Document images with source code
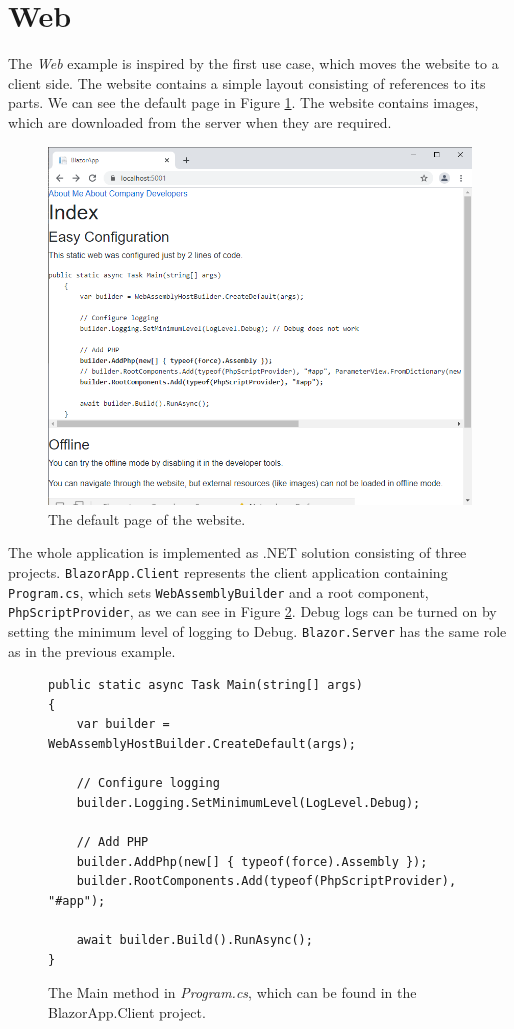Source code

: \section{Web}

The \textit{Web} example is inspired by the first use case, which moves the website to a client side.
The website contains a simple layout consisting of references to its parts.
We can see the default page in Figure \ref{img28:website}.
The website contains images, which are downloaded from the server when they are required.
\par
\begin{figure}
\centering
\includegraphics[scale=0.5]{./img/Web}
\caption{The default page of the website.}
\label{img28:website}
\end{figure} 
\par
The whole application is implemented as .NET solution consisting of three projects.
\texttt{BlazorApp.Client} represents the client application containing \texttt{Prog\-ram.cs}, which sets \texttt{WebAssemblyBuilder} and a root component, \texttt{PhpScriptPro\-vider}, as we can see in Figure \ref{img20:program}.
Debug logs can be turned on by setting the minimum level of logging to Debug.
\texttt{Blazor.Server} has the same role as in the previous example.
\par
\begin{figure}
\begin{lstlisting}
public static async Task Main(string[] args)
{
	var builder = WebAssemblyHostBuilder.CreateDefault(args);

	// Configure logging
	builder.Logging.SetMinimumLevel(LogLevel.Debug);

	// Add PHP
	builder.AddPhp(new[] { typeof(force).Assembly });
	builder.RootComponents.Add(typeof(PhpScriptProvider), "#app");
            
	await builder.Build().RunAsync();
}
\end{lstlisting}
\caption{The Main method in \textit{Program.cs}, which can be found in the BlazorApp.Client project.}
\label{img20:program}
\end{figure}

* WHAT YOU WILL DO: Please retype the data exactly as it appears, but without any of its pictures.

* WORKED SOLUTION:
Source code

: \section{Web}

The \textit{Web} example is inspired by the first use case, which moves the website to a client side.
The website contains a simple layout consisting of references to its parts.
We can see the default page in Figure \ref{img28:website}.
The website contains images, which are downloaded from the server when they are required.
\par
\begin{figure}
\centering
\includegraphics[scale=0.5]{./img/Web}
\caption{The default page of the website.}
\label{img28:website}
\end{figure} 
\par
The whole application is implemented as .NET solution consisting of three projects.
\texttt{BlazorApp.Client} represents the client application containing \texttt{Prog\-ram.cs}, which sets \texttt{WebAssemblyBuilder} and a root component, \texttt{PhpScriptPro\-vider}, as we can see in Figure \ref{img20:program}.
Debug logs can be turned on by setting the minimum level of logging to Debug.
\texttt{Blazor.Server} has the same role as in the previous example.
\par
\begin{figure}
\begin{lstlisting}
public static async Task Main(string[] args)
{
	var builder = WebAssemblyHostBuilder.CreateDefault(args);

	// Configure logging
	builder.Logging.SetMinimumLevel(LogLevel.Debug);

	// Add PHP
	builder.AddPhp(new[] { typeof(force).Assembly });
	builder.RootComponents.Add(typeof(PhpScriptProvider), "#app");
            
	await builder.Build().RunAsync();
}
\end{lstlisting}
\caption{The Main method in \textit{Program.cs}, which can be found in the BlazorApp.Client project.}
\label{img20:program}
\end{figure}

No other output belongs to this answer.